Paedocommunion, the Gospel, and the Church, II October 31, 2016

All paedobaptists agree that the church is the new Israel, formed as the body of the Risen Christ. But paedocommunion reinforces this point dramatically, for it insists that the admission requirements to the church’s meal are exactly the same as the admission requirements to Israel’s meals.

Ancient Israel celebrated many different meals with various rules for admission. Some food, classified as “most holy,” was reserved exclusively for priests (e.g., Lev. 24:5–9), and “holy food” could be eaten only by the members of a priestly household (e.g., Leviticus 22:10–16). Children and lay adults were excluded from these priestly meals. Since the distinction between the priesthood of Aaron and the priesthood of Israel as a whole has been breached by the new covenant, these regulations are no longer directly relevant to the question of admission to the Lord’s Supper.

What is noteworthy is that all Israelites were permitted to eat at all the feasts of Israel’s liturgical calendar.

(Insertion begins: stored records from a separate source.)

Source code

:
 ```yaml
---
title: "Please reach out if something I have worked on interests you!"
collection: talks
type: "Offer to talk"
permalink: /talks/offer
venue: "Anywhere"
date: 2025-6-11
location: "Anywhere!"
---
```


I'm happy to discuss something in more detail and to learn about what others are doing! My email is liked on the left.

In every case, both adults and children were permitted to participate in the meal. Adult males were required to participate (Exodus 23:17), but women and children were allowed to participate. Children explicitly participated at the feasts of Pentecost and Booths (Deuteronomy 16:10–14). The central sanctuary was set up for that very purpose, so that Israelites, both parents and children, could celebrate before Yahweh: “And you shall rejoice before Yahweh your God, you and your sons and daughters, your male and female servants, and the Levite who is within your gates, since he has no portion or inheritance with you” (Deuteronomy 12:12). It would be absurd if the children were excluded from the feasts of the central sanctuary. That’s what the central sanctuary was for.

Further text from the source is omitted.